What does the Bible say about marriage? What does a Biblical marriage look like?
The Bible has a lot to say about marriage. And much of what it says runs contrary to what the culture around us believes. For followers of Jesus we should go to God’s Word to see how we should be living.
In this post we are going to look at what the Bible teaches and how it applies to our lives. And I believe that if you follow what the Bible teaches about marriage it will profoundly change your marriage. It’s not just true, it’s helpful.
So, let’s dive in.
Looking Through The Lens Of Biblical Marriage
Before we look at what the Bible says about marriage we need to make sure we are on the same page. In this article we will be looking at marriage through a Biblical lens. If you are not a Christian then there will obviously be disagreement. That’s okay.
If you are not following Jesus, what the Bible says about marriage shouldn’t be the primary question that should concern you. Instead you should wrestle through who Jesus is, what Jesus did, and what impact that holds for you. That comes first.
I say that because many Christians try to force a Christian ethic upon non-Christians. That’s not what Jesus did nor the goal of this article. We simply want to examine what Biblical marriage is according to the Bible.
With that in mind let’s check out a few Bible verses about marriage.
What Does The Bible Say About Marriage?
So, what does the Bible say about marriage? In short, quite a lot.

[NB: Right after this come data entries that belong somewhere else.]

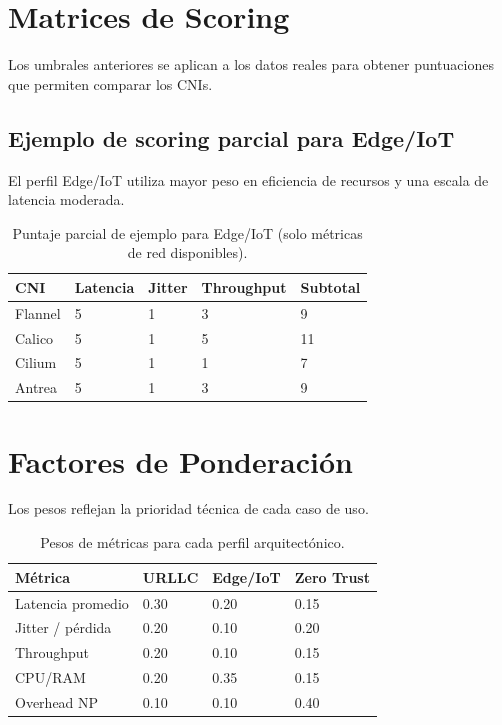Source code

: \documentclass[12pt,a4paper]{article}
\begin{document}
\section{Matrices de Scoring}

Los umbrales anteriores se aplican a los datos reales para obtener puntuaciones que permiten comparar los CNIs.

\subsection{Ejemplo de scoring parcial para Edge/IoT}

El perfil Edge/IoT utiliza mayor peso en eficiencia de recursos y una escala de latencia moderada.

\begin{table}[htbp]
\centering
\caption{Puntaje parcial de ejemplo para Edge/IoT (solo métricas de red disponibles).}
\label{tab:scoring-edge}
\begin{tabular}{p{3cm}p{2cm}p{2cm}p{2cm}p{2cm}}
\toprule
\textbf{CNI} & \textbf{Latencia} & \textbf{Jitter} & \textbf{Throughput} & \textbf{Subtotal} \\
\midrule
Flannel & 5 & 1 & 3 & 9 \\
Calico & 5 & 1 & 5 & 11 \\
Cilium & 5 & 1 & 1 & 7 \\
Antrea & 5 & 1 & 3 & 9 \\
\bottomrule
\end{tabular}
\end{table}

\section{Factores de Ponderación}

Los pesos reflejan la prioridad técnica de cada caso de uso.

\begin{table}[htbp]
\centering
\caption{Pesos de métricas para cada perfil arquitectónico.}
\label{tab:pesos-perfiles}
\begin{tabular}{p{3.5cm}p{2.5cm}p{2.5cm}p{2.5cm}}
\toprule
\textbf{Métrica} & \textbf{URLLC} & \textbf{Edge/IoT} & \textbf{Zero Trust} \\
\midrule
Latencia promedio & 0.30 & 0.20 & 0.15 \\
Jitter / pérdida & 0.20 & 0.10 & 0.20 \\
Throughput & 0.20 & 0.10 & 0.15 \\
CPU/RAM & 0.20 & 0.35 & 0.15 \\
Overhead NP & 0.10 & 0.10 & 0.40 \\
\bottomrule
\end{tabular}
\end{table}
\end{document}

There’s too many Bible verses about marriage for us to look at each individually. Rather than diving into each verse we are going to take an overview look at what the Bible says. And then we will look at seven truths that we can pull from these verses.
If you want a more compressive list check out: 100 Bible Verses About Marriage
Bible Verses About Marriage
Here’s some of the most common verses that describe Biblical marriage:
Hebrews 13:4, marriage should be held in high honor.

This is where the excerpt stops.